Separately, the intervention of members of the Felix family poses a discrete pair of questions. First, those persons who are members of the extended but not immediate family of Francis Elaine Felix have moved for leave to be added to the Rocque group of intervening plaintiffs [524]. The extended Felix family had previously sought intervention in June 2006, and the court “allowed Ms. Felix to represent her family” only for purposes of the intervention motion. Wolfchild II, 72 Fed.Cl. at 519 n. 9. The intervention motion was granted. Id. at 539. However, at that time the court noted that under RCFC 83.1(c)(8), Ms. Felix could represent herself and her “immediate” family on a pro se basis but could not represent the members of her extended family. Id. at 519 n. 9. As a result, the court required the members of her extended family to appear by counsel. Id. They did not do so in a timely fashion.

When the extended Felix family finally did act to protect their claims, they sought to “clarify” that they were and remained inter*480vening plaintiffs even though they were not represented by counsel and had not filed a separate complaint in intervention. See Mot. to Clarify [506]. The government resisted that motion but advised that it would not oppose the addition of specifically identified members of the extended Felix family to an existing group of intervening plaintiffs, so long as no new answers were required. See Def.’s Resp. to Mot. to Clarify [513] at 2-3. Those conditions have been satisfied. Accordingly, the court grants the motion to amend the complaint in intervention of the Rocque group, to add individually identified members of the extended Felix family.

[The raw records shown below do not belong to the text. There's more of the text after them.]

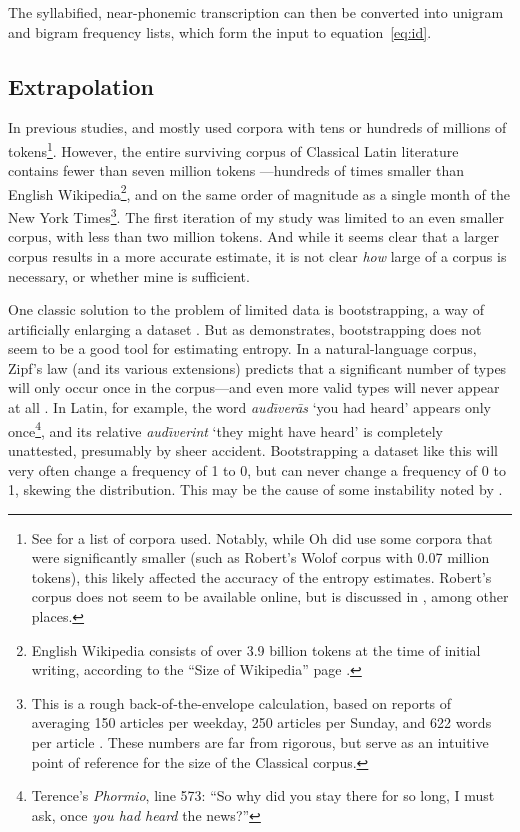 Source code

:\documentclass[12pt,twoside,leqno]{article} %
\begin{document}
The syllabified, near-phonemic transcription can then be converted into unigram and bigram frequency lists, which form the input to equation~\ref{eq:id}.

\subsection{Extrapolation}
\label{subsec:extrapolate}

In previous studies, \citet{coupé} and \citet{oh} mostly used corpora with tens or hundreds of millions of tokens\footnote{See \citereset\citet[30-31]{oh} for a list of corpora used. Notably, while Oh did use some corpora that were significantly smaller (such as Robert's Wolof corpus with 0.07 million tokens), this likely affected the accuracy of the entropy estimates. Robert's corpus does not seem to be available online, but is discussed in \citet{robert}, among other places.}. However, the entire surviving corpus of Classical Latin literature contains fewer than seven million tokens \citep{phi}---hundreds of times smaller than English Wikipedia\footnote{English Wikipedia consists of over 3.9 billion tokens at the time of initial writing, according to the ``Size of Wikipedia'' page \citep{wiki}.}, and on the same order of magnitude as a single month of the New York Times\footnote{This is a rough back-of-the-envelope calculation, based on reports of averaging 150 articles per weekday, 250 articles per Sunday, and 622 words per article \citep{meyer,menendez}. These numbers are far from rigorous, but serve as an intuitive point of reference for the size of the Classical corpus.}. The first iteration of my study was limited to an even smaller corpus, with less than two million tokens. And while it seems clear that a larger corpus results in a more accurate estimate, it is not clear \emph{how} large of a corpus is necessary, or whether mine is sufficient.

One classic solution to the problem of limited data is bootstrapping, a way of artificially enlarging a dataset \citep{oh,efron}. But as \citet[55-56]{oh} demonstrates, bootstrapping does not seem to be a good tool for estimating entropy. In a natural-language corpus, Zipf's law (and its various extensions) predicts that a significant number of types will only occur once in the corpus---and even more valid types will never appear at all \citep{davis}. In Latin, for example, the word \emph{aud\=\i{}ver\=as} `you had heard' appears only once\footnote{Terence's \emph{Phormio}, line 573: ``So why did you stay there for so long, I must ask, once \emph{you had heard} the news?''}, and its relative \emph{aud\=\i{}verint} `they might have heard' is completely unattested, presumably by sheer accident. Bootstrapping a dataset like this will very often change a frequency of 1 to 0, but can never change a frequency of 0 to 1, skewing the distribution. This may be the cause of some instability noted by \citet[56]{oh}.
\end{document}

Second, the government objects to inclusion of Ms. Felix’s grandchildren in her “immediate” family group, represented by her on a pro se basis. See Def.’s Resp. to Mot. to Clarify [513] at 3 n. 2; Hr’g Tr. 14:3-25. The government has done so on the basis that the term “immediate family” as used in RCFC 83.1(c)(8), allowing representation on a pro se basis, encompasses a nuclear1 family of parents and children but not grandchildren. The government points to a prior decision to that effect by a judge of this court, Chief War Eagle Family Ass’n v. United States, No. 07-213L (Fed.Cl. July 18, 2007) (refusing to allow a pro se litigant to represent his grandparents). In interpreting the rule, the court in Chief War Eagle relied upon a definition of “immediate family” set out in Black’s Law Dictionary, providing that a family so limited consisted of “[a] person’s parents, spouse, children and siblings.” See Chief War Eagle, slip op. at 2 (citing Black’s Law Dictionary 638 (8th ed.2004)). However, this court modestly and respectfully disagrees with, and will not follow, the interpretation accorded RCFC 83.1(e)(8) in Chief War Eagle. The cited definition itself refers to three generations of persons, not two. Moreover, with longevity increasing, societally there are more and more instances where, because of employment of both spouses or single parents, grandparents are directly involved in the care of children, or instances where parents are caring simultaneously for them children and their parents. Thus, a three-generational span of direct familial interaction is again becoming typical. Accordingly, limiting “immediate” to two generations is unduly constraining. Ms. Felix may represent herself, her children, and her grandchildren.14 The government has acquiesced in this result. Hr’g Tr. 14:13-18.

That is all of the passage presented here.